Having a mammogram every other year instead of every year would cut the risk of a false positive by about a third, but it could result in catching cancers at a later stage, they reported in the Annals of Internal Medicine.

In 2009, the U.S. Preventive Services Task Force, a government-backed advisory panel, issued new guidelines that suggested women should start routine mammograms at age 50 rather than 40, in part because the tests have such high false positive rates and the benefits in lives saved did not outweigh the worry and anguish caused by the false positive results.

The change contradicted years of messages about the need for routine breast cancer screening starting at age 40 and triggered a backlash from cancer doctors and advocacy groups who said the tests save lives and are worth the risk of a false positive test result every now and then.

In the latest study, the researchers analyzed data from a large breast cancer registry that included more than 169,000 women aged 40 to 59 in seven regions around the United States.

"What we found was more than half of women participating in annual screening would have a false positive after 10 years," Rebecca Hubbard of the Group Health Center for Health Studies in Seattle, said in a telephone interview.

"The risks (of a false positive) are decreased by a third with biannual screening compared to annual after 10 years," Hubbard said.

Risk tolerance key to screening strategy

Over the course of 10 years, screening every other year instead of yearly lowered a woman's risk of having a false positive to 42 percent from 61 percent.

And while the risk of a false positive from mammogram screening was about the same for women in their 40s or 50s, women who started screening for breast cancer in their 40s had a higher risk over their lifetime of having a false positive.

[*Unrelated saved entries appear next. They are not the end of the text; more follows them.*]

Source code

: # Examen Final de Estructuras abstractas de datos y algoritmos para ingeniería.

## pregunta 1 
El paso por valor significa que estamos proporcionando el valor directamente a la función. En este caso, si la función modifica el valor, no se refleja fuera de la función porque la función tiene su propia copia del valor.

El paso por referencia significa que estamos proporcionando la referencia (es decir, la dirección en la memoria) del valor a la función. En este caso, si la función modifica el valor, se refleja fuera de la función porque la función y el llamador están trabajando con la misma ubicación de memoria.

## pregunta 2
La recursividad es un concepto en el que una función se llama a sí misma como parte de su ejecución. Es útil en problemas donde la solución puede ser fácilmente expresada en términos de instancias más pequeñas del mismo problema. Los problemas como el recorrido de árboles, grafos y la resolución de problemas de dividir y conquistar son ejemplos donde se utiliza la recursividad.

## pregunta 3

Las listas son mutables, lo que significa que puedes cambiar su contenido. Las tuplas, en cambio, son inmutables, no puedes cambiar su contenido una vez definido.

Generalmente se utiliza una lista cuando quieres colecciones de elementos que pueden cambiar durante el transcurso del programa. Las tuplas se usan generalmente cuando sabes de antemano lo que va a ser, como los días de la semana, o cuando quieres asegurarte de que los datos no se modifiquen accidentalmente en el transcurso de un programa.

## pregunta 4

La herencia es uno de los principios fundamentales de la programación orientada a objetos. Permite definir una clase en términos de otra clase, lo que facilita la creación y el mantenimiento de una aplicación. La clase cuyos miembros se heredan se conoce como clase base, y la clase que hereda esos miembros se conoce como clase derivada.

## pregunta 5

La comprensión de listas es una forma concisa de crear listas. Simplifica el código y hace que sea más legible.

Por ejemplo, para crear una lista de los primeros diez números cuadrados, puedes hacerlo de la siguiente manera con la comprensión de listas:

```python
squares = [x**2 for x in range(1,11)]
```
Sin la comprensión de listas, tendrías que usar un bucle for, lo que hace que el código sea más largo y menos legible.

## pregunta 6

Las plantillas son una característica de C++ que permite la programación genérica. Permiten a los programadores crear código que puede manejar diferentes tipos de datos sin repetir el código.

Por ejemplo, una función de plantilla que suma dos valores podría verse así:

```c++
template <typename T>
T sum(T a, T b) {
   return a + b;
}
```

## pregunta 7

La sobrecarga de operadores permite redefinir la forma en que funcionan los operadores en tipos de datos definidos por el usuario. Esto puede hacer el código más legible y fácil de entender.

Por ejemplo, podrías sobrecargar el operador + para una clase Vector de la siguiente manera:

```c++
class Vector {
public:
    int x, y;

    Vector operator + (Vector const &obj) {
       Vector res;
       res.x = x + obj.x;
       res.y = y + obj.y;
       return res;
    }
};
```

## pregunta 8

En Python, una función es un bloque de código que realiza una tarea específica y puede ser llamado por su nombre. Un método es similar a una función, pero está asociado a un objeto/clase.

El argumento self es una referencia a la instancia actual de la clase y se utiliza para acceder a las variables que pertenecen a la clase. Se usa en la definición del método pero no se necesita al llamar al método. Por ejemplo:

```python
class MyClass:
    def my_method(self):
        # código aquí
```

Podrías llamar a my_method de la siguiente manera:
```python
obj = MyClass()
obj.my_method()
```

Hubbard said the findings should be used by doctors to help women them make an informed decision about screening mammograms.

Hubbard said women should know that the test results have high false positive rates and the chances are pretty good that they will get called back for more tests at some point.

Knowing this could ease some of the anxiety cited by the task force as a reason not to do annual screening.

"I think it gives us quantification of risks and benefits so when individuals consider how frequently to screen they can think of what their risk of cancer is and what their risk tolerance is for potentially getting a false positive," Hubbard said.

Many groups, including the American Cancer Society, have stuck by their long-standing recommendations of a yearly breast exam for women starting at age 40, stressing that the breast X-rays have been proven to save lives by spotting tumors early, when they are most easily treated.

Hubbard and colleagues suggest women and their doctors develop a personalized breast cancer screening plan that takes into account a woman's risk for breast cancer, and her tolerance of potential false positive findings.

Breast cancer is the second-leading cause of cancer death among U.S. women, after lung cancer. It kills 500,000 people globally every year and is diagnosed in close to 1.3 million people around the world.